In experiment 3, we validate our proposed framework for handling the presence of different clusters in different sub-spaces within a class. We have generated Synthetic3, a two class data having four features where each class is composed of two distinct clusters lying in two different sub-spaces. The data set Synthetic3 is described in Table 4. Each class has 200 points. For class 1, instances 1 to 100 create a distinct cluster around \((0,-5)\) in the feature space formed of \(x_{1},x_{2}\) and instances 101 to 200 create a distinct cluster around (0, 0) in the feature space formed of \(x_{3},x_{4}\). Similarly, class 2 also has two distinct clusters in the feature spaces formed of \(x_{2},x_{3}\) and \(x_{1},x_{4}\) respectively. To handle this dataset we employ our proposed rule-specific approach implemented using (11), and (12). The number of rules per class is set to two. As observed from Table 5, the rule-specific feature selection is successful in identifying the two important sub-spaces i.e. \(x_{1},x_{2}\) and \(x_{3},x_{4}\) for class 1 and \(x_{2},x_{3}\) and \(x_{1},x_{4}\) for class 2. We note that for both the classes the selected rule-specific subsets interchange between rules 1 and 2 because the cluster number assignment to different groups of points for a class varies. We also note from Table 5, using the class-specific feature selection method, in different runs, \(\textbf{s}_{1}\) comprises of \(x_{1}\) or \(x_{2}\) and \(\textbf{s}_{2}\) comprises of \(x_{2}\) or \(x_{1},x_{2}\). These subsets obviously do not characterize the classes correctly. The average accuracy of the FRBC using feature subsets selected by rule-specific, class-specific feature selection and using all features are \(100\%\), \(77.4\%\), and \(87.5\%\), respectively. This demonstrates the usefulness of our proposed RSFS framework.

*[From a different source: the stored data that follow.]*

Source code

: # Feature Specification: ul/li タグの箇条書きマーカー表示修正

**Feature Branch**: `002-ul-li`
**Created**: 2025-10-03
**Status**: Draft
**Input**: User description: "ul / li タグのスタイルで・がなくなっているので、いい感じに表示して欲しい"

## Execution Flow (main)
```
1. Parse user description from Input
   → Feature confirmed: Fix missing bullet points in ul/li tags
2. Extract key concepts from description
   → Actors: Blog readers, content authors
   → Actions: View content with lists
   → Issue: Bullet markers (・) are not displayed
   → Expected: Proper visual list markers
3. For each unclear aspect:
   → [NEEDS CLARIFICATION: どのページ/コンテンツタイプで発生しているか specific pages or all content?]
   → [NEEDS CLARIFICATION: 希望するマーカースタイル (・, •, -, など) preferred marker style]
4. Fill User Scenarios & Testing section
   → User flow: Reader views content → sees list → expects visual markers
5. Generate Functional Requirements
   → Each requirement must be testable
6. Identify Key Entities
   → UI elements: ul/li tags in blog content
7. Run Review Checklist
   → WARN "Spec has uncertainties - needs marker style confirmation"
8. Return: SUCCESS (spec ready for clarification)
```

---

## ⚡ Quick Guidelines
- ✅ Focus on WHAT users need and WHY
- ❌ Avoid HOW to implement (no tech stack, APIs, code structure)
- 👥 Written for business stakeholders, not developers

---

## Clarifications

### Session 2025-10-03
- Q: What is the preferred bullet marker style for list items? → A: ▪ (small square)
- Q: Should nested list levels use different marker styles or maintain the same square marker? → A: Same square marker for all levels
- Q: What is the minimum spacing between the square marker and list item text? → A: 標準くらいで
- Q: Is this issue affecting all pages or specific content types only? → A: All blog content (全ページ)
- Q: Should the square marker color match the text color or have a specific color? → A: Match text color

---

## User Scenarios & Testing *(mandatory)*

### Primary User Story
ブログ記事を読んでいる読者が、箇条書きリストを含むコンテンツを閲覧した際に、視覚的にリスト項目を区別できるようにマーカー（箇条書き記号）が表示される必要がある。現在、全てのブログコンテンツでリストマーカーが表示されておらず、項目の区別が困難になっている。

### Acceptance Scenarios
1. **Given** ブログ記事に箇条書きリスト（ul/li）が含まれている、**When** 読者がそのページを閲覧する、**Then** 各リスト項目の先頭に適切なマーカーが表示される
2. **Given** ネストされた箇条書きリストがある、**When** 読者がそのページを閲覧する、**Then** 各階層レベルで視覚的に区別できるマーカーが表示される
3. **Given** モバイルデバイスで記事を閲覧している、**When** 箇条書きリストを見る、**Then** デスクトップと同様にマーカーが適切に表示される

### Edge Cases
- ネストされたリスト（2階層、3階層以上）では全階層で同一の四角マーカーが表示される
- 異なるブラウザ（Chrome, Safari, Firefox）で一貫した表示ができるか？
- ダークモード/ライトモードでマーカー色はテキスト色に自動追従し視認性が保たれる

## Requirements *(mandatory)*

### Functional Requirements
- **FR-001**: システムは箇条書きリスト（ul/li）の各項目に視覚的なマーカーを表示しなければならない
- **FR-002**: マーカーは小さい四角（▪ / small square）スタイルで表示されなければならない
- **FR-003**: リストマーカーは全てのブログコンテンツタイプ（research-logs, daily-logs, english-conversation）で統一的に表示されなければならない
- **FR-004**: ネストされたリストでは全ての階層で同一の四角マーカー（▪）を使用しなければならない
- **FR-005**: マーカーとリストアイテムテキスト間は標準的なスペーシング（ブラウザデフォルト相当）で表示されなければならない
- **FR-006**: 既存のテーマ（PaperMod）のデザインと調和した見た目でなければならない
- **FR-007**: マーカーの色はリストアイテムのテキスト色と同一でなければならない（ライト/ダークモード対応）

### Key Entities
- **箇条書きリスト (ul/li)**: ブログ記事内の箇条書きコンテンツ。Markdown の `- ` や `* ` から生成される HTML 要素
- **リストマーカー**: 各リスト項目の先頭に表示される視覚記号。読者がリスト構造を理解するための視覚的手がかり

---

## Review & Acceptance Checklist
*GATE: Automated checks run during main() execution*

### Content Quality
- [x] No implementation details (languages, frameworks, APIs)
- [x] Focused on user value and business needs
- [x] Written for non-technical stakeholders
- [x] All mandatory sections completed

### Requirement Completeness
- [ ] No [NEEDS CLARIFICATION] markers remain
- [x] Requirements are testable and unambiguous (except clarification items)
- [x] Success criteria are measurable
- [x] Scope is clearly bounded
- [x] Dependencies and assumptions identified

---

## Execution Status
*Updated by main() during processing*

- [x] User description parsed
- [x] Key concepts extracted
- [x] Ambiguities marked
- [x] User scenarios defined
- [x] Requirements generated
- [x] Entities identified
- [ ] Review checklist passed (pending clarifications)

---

Table 4. Description of the dataset Synthetic3
Table 5. Features subsets selected for Synthetic3

4 Conclusion

In this work, first, we have proposed a class-specific feature selection scheme using feature modulators embedded in a FRBC. The parameters of the feature modulators are tuned by minimizing a loss function comprising of classification error and a regularizer to make the modulators completely select or reject features. This framework is used in [4, 5] for selecting globally useful features. We modified it to make it suitable for CSFS. Our proposed CSFS method does not employ OVA strategy like most of the existing CSFS works and hence is free from the enhanced computational overload and hazards associated with the OVA based methods. We have extended the CSFS scheme so that it can monitor class-specific redundancy by adding a suitable regularizer. Finally, our CSFS framework is generalized to a rule-specific feature selection framework to handle the presence of multiple sub-space-based clusters within a class. The three approaches are validated through three experiments on appropriate synthetic data sets. There are certain limitations of the proposed CSFS. The rule firing strength is computed using product. So, for very high dimensional data it may lead to underflow. However, this issue is true for any FRBC, it is not special to the systems proposed here. Since, we have experimented on synthetic data sets, the parameters like number of rules per class, and the spreads of the Gaussian membership functions are set intuitively. However, for real data sets, these parameters need to be chosen more judiciously with a systematic method.